The printed result should hold only the lines from the opening of the data through the line bearing "- **Genome:** []()", exactly as given and without pictures.

_Exercise inputs:_
┌──

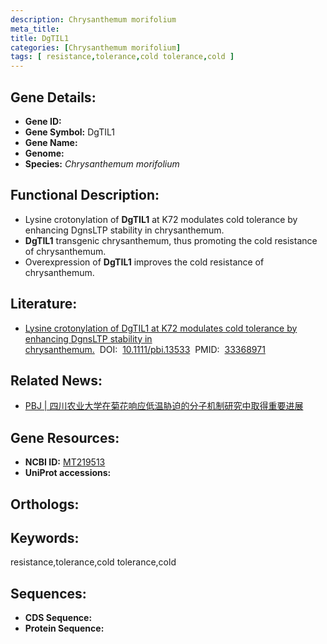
 ```yaml
---
description: Chrysanthemum morifolium
meta_title:
title: DgTIL1
categories: [Chrysanthemum morifolium]
tags: [ resistance,tolerance,cold tolerance,cold ]
---
```


## Gene Details:
- **Gene ID:**	[]()
- **Gene Symbol:** DgTIL1
- **Gene Name:** 
- **Genome:** []()
- **Species:** *Chrysanthemum morifolium*

## Functional Description:
   - Lysine crotonylation of **DgTIL1** at K72 modulates cold tolerance by enhancing DgnsLTP stability in chrysanthemum.
   - **DgTIL1** transgenic chrysanthemum, thus promoting the cold resistance of chrysanthemum.
   - Overexpression of **DgTIL1** improves the cold resistance of chrysanthemum.

## Literature:
   - [Lysine crotonylation of DgTIL1 at K72 modulates cold tolerance by enhancing DgnsLTP stability in chrysanthemum.]( https://onlinelibrary.wiley.com/doi/10.1111/pbi.13533)&nbsp;&nbsp;DOI:&nbsp;&nbsp;[10.1111/pbi.13533](https://onlinelibrary.wiley.com/doi/10.1111/pbi.13533)&nbsp;&nbsp;PMID:&nbsp;&nbsp;[33368971](https://pubmed.ncbi.nlm.nih.gov/33368971/)

## Related News:
   - [PBJ | 四川农业大学在菊花响应低温胁迫的分子机制研究中取得重要进展](https://mp.weixin.qq.com/s?__biz=MzIyOTY2NDYyNQ==&mid=2247506297&idx=3&sn=ca236e5ffaa75fa43a8366af6cf24d5e&chksm=e8bdab67dfca227104acfb2089ca1dc187bcbf9025d144e7b25765014fb3625712e91927aeb3&scene=27#wechat_redirect)

## Gene Resources:
- **NCBI ID:** [MT219513](https://www.ncbi.nlm.nih.gov/gene/?term=MT219513)
- **UniProt accessions:** [](https://www.uniprot.org/uniprotkb//entry)

## Orthologs:


## Keywords:
resistance,tolerance,cold tolerance,cold

## Sequences:
- **CDS Sequence:**
- **Protein Sequence:**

└──

_Solution to the exercise:_
 ```yaml
---
description: Chrysanthemum morifolium
meta_title:
title: DgTIL1
categories: [Chrysanthemum morifolium]
tags: [ resistance,tolerance,cold tolerance,cold ]
---
```


## Gene Details:
- **Gene ID:**	[]()
- **Gene Symbol:** DgTIL1
- **Gene Name:** 
- **Genome:** []()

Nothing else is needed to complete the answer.